Pristima - Standard for Exchange of Non-Clinical Data (SEND) Software
The FDA has issued the final guidance on standardized electronic data. Now, studies starting after Dec. 18, 2016, for applicable NDAs, BLAs and ANDAs, and studies starting after Dec. 18, 2017 supporting IND submissions, must be submitted in accord with electronic standards specified by FDA (SEND for nonclinical). Xybion's Pristima is a registered solution provider for CDISC and can ensure your studies are SEND Compliant.
Pristima Suite, the Total Preclinical Lab Management Solution, provides a module to facilitate the FDA SEND standards for preclinical submissions. The Standard for Exchange of Non-Clinical Data (SEND) is an implementation of the Study Data Tabulation Model for non-clinical studies. This standard was developed by the Clinical Data Interchange Standards Consortium’s (CDISC) SEND Team for non-clinical data collected from animal toxicology studies is the FIRST fully integrated end-to-end enterprise solution for tracking and managing veterinary facilities and research subjects throughout the pre-clinical research process. From breeding and ordering through the study submission process, the Pristima Suite™ delivers essential capabilities across the entire drug discovery process to facilitate your entire research program. For over 25 years, global pharma companies and CROs have relied on our flagship Pristima pre-clinical data management suite for effective, end-to-end processes. Pristima delivers quality, efficiency, and compliance assurance.
Standard for Exchange of Non-clinical Data (SEND) is the content standards set by the FDA for the submission of pre-clinical safety assessment data. By creating a recognized standard for submission data, SEND facilitates communication between research organizations, sponsors and regulators.

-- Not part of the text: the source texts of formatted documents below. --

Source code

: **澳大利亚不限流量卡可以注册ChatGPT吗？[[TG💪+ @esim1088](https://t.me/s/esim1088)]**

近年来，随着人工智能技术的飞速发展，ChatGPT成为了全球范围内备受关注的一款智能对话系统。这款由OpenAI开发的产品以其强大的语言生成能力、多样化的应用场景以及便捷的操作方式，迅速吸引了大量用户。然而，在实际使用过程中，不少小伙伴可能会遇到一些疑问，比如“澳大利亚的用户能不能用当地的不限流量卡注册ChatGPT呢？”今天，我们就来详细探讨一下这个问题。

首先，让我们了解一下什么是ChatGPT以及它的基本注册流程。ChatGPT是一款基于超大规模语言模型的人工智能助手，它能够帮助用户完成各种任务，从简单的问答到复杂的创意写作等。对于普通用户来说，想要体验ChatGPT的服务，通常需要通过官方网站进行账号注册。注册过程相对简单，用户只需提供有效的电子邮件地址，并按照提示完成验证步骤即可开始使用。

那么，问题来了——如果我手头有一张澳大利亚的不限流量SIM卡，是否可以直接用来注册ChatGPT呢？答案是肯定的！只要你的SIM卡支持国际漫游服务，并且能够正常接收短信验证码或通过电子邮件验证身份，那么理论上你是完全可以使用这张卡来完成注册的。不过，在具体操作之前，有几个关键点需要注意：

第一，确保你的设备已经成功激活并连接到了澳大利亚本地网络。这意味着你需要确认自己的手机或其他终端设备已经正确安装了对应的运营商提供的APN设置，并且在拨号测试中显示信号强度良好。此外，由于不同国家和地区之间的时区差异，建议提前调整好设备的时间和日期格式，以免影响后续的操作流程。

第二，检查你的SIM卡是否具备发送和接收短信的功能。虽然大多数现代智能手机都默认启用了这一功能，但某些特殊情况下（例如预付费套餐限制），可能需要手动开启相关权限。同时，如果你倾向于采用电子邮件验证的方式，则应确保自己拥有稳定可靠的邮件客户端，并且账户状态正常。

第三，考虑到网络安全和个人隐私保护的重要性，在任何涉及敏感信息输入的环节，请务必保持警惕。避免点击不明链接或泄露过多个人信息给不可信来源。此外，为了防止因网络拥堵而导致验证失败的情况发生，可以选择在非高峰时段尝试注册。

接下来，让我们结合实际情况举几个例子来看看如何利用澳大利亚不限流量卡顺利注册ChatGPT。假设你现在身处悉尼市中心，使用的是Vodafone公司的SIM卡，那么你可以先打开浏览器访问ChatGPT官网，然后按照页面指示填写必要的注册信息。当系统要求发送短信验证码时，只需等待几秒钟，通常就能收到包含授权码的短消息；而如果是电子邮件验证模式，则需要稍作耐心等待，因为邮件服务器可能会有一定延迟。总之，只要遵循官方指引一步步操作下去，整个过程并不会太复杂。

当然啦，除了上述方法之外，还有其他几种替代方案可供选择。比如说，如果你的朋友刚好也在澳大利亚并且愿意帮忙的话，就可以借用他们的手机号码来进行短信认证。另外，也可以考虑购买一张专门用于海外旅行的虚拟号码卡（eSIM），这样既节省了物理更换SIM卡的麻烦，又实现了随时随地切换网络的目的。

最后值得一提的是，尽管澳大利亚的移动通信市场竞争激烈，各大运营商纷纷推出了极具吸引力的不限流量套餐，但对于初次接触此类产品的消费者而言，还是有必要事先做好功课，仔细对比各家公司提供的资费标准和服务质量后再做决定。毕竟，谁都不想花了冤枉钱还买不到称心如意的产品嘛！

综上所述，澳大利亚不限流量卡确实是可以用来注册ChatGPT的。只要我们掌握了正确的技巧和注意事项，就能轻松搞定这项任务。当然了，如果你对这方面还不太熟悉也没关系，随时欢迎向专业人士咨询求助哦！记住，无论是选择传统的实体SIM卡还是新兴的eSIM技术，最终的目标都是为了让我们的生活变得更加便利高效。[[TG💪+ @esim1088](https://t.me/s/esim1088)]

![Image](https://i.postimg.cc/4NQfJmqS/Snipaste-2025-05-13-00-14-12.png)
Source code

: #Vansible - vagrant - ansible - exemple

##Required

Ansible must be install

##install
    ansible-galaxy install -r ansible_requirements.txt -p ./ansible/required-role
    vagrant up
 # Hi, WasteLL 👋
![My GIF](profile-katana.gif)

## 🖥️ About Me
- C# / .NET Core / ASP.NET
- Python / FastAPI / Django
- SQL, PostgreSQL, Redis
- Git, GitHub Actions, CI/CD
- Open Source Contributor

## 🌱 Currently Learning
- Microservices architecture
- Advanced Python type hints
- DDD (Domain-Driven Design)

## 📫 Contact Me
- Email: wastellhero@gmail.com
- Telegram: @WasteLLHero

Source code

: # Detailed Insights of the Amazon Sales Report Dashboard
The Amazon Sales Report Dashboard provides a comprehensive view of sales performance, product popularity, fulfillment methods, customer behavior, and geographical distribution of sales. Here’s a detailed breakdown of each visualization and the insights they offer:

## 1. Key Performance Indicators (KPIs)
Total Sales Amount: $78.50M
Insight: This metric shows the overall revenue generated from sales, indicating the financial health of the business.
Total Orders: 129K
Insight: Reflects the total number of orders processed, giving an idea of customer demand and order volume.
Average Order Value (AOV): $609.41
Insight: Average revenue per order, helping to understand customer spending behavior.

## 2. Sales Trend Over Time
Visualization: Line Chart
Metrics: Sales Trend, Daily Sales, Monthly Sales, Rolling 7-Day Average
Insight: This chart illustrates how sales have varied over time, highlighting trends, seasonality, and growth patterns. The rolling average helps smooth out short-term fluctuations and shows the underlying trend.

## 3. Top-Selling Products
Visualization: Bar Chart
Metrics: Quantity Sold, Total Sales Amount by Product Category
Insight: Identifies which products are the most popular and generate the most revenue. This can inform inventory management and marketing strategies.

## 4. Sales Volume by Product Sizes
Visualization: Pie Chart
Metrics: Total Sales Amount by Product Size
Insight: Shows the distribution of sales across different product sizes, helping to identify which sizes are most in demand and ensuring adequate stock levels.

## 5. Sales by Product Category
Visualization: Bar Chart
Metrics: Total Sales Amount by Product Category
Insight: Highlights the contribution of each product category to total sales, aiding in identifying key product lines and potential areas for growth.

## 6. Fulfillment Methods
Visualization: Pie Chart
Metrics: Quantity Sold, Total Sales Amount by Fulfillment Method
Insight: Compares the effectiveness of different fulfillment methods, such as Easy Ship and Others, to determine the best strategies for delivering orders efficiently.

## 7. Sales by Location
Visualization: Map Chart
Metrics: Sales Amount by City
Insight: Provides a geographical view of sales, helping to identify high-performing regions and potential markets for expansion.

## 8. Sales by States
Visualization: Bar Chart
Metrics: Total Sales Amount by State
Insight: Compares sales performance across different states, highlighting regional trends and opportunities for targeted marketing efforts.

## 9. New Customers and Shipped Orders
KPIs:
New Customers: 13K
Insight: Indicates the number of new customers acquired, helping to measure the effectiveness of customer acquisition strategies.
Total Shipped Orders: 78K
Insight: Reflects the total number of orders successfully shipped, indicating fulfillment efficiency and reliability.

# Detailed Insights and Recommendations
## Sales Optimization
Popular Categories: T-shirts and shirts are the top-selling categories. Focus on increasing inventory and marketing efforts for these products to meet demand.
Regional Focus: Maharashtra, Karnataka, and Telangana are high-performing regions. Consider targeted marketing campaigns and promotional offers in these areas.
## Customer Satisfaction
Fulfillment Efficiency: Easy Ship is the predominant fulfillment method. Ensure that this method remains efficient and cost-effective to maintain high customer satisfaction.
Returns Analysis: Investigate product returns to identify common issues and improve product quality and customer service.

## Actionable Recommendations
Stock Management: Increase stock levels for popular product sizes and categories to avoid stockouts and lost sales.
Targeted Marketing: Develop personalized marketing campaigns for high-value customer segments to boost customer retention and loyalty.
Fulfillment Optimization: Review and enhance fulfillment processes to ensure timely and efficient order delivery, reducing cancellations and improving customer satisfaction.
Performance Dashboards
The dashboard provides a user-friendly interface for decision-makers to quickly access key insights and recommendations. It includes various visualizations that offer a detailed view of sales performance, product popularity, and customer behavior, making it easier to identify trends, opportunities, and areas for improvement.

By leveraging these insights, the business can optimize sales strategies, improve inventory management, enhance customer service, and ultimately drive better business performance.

The Pristima SEND Conduit (SCC) is fully integrated with the full Pristima Data Management Suite is designed to comply with the FDA regulatory guidelines and standards. Acting as a channel to concentrate and reformat preclinical data, the Pristima SCC module is designed to support SEND compliant data submissions to the FDA from a variety of data sources, including Pristima, Xybion’s legacy PATH/TOX SYSTEM and other third party data management systems such as those used for toxicokinetic data management.

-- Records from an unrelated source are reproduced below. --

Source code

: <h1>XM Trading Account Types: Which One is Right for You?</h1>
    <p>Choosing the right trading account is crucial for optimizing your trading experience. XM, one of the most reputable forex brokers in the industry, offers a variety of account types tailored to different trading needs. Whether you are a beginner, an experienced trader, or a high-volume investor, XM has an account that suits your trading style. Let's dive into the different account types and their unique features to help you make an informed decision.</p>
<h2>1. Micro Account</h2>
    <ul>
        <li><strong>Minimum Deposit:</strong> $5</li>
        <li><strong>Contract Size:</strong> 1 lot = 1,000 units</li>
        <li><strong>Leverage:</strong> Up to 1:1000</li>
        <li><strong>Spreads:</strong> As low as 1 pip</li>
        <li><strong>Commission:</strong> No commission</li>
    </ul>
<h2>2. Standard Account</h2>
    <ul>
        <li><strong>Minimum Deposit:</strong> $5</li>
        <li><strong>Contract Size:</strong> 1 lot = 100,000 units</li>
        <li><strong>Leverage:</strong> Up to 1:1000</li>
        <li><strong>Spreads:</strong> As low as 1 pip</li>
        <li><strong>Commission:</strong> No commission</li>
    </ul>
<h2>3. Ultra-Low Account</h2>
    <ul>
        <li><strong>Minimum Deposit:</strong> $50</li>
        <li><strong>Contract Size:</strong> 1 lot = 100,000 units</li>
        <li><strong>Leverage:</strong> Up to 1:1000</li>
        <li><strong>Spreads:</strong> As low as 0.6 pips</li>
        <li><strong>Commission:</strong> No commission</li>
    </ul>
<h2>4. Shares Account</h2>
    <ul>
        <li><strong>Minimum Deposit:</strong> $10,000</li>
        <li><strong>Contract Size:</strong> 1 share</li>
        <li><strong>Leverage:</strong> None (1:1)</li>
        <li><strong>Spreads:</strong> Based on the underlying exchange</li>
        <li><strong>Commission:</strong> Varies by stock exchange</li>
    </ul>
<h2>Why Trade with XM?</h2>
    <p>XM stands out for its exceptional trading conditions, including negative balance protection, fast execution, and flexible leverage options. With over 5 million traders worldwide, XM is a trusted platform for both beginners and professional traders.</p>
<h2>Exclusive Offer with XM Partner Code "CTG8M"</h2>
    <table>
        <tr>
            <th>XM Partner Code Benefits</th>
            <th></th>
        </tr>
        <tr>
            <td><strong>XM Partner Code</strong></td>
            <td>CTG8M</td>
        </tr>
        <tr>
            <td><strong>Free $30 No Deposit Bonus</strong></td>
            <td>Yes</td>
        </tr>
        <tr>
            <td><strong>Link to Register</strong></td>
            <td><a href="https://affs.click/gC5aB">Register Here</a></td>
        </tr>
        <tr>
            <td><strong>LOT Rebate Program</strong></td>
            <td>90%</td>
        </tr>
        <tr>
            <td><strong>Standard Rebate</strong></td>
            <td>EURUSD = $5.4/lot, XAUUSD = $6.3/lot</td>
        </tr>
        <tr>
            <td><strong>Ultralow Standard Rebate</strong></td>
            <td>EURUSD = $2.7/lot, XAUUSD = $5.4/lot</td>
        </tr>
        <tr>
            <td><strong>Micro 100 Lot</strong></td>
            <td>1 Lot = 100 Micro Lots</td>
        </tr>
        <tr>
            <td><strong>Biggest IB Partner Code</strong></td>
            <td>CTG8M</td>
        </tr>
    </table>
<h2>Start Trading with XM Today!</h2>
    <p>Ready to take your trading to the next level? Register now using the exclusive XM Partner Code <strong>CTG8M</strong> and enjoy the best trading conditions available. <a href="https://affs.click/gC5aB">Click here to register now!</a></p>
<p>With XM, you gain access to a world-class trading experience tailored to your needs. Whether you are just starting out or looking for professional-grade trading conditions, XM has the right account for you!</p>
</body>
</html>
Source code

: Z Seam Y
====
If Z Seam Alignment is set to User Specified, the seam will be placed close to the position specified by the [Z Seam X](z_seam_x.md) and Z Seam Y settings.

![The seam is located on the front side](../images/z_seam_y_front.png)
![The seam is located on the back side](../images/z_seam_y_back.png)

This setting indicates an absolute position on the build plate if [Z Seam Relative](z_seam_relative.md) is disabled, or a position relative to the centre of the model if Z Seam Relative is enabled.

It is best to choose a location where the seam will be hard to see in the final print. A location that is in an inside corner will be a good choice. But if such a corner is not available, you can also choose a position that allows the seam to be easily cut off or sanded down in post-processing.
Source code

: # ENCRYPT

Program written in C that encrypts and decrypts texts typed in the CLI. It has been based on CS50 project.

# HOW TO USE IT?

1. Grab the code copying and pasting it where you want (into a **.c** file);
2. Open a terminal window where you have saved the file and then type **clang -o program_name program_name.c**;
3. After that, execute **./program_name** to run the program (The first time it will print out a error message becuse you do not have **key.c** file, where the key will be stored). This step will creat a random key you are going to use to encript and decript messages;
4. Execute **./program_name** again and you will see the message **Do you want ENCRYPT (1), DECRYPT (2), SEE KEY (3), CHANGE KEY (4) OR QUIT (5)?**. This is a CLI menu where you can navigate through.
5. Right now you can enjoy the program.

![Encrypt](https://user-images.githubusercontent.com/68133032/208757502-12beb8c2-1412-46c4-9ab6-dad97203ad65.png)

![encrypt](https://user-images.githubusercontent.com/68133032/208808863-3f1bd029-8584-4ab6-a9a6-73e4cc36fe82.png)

Xybion designed the SCC module to rigidly adhere to the current CDISC standards. As an Associate Member of CDISC™ (Clinical Data Interchange Standards Consortium) Xybion has a thorough understanding of the requirements and best practices. Additionally, working in close cooperation with a large CRO client to identify value add capabilities, Xybion has developed the SCC module with a transfer mechanism to facilitate the exchange of data between the CRO and the sponsor.
The Pristima and PATH/TOX SYSTEM customer benefit from a seamless integration of these application suites and a friendly user interface that provides the user with guides and queues to complete the submission.

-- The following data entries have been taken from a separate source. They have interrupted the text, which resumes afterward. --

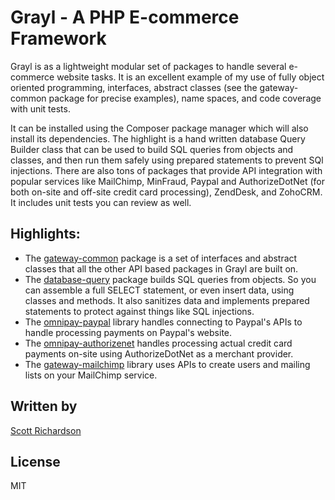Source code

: 
# Grayl - A PHP E-commerce Framework

Grayl is as a lightweight modular set of packages to handle several e-commerce website tasks. It is an excellent example of my use of fully object oriented programming, interfaces, abstract classes (see the gateway-common package for precise examples), name spaces, and code coverage with unit tests.

It can be installed using the Composer package manager which will also install its dependencies. The highlight is a hand written database Query Builder class that can be used to build SQL queries from objects and classes, and then run them safely using prepared statements to prevent SQl injections. There are also tons of packages that provide API integration with popular services like MailChimp, MinFraud, Paypal and AuthorizeDotNet (for both on-site and off-site credit card processing), ZendDesk, and ZohoCRM. It includes unit tests you can review as well.

## Highlights:

- The [gateway-common](https://github.com/grayl-php/gateway-common) package is a set of interfaces and abstract classes that all the other API based packages in Grayl are built on.
- The [database-query](https://github.com/grayl-php/database-query) package builds SQL queries from objects. So you can assemble a full SELECT statement, or even insert data, using classes and methods. It also sanitizes data and implements prepared statements to protect against things like SQL injections.
- The [omnipay-paypal](https://github.com/grayl-php/omnipay-paypal) library handles connecting to Paypal's APIs to handle processing payments on Paypal's website.
- The [omnipay-authorizenet](https://github.com/grayl-php/omnipay-authorizenet) handles processing actual credit card payments on-site using AuthorizeDotNet as a merchant provider.
- The [gateway-mailchimp](https://github.com/grayl-php/gateway-mailchimp) library uses APIs to create users and mailing lists on your MailChimp service.
    
## Written by

[Scott Richardson](https://github.com/scottyrichardson)

## License

MIT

The Pristima Suite is a comprehensive Research and Safety Study Management application. The system offers advanced capabilities for toxicology and pathology data management. Pristima VM delivers extensive capabilities for Vivarium Management and Veterinary Care. This unique solution delivers key features that effectively bridge the gap between the business, animal management and scientific aspects of research absent in many of today’s pre-clinical solutions. Pristima VM’s rich graphical user interface and detailed reports and visualizations deliver the most comprehensive animal facility solution.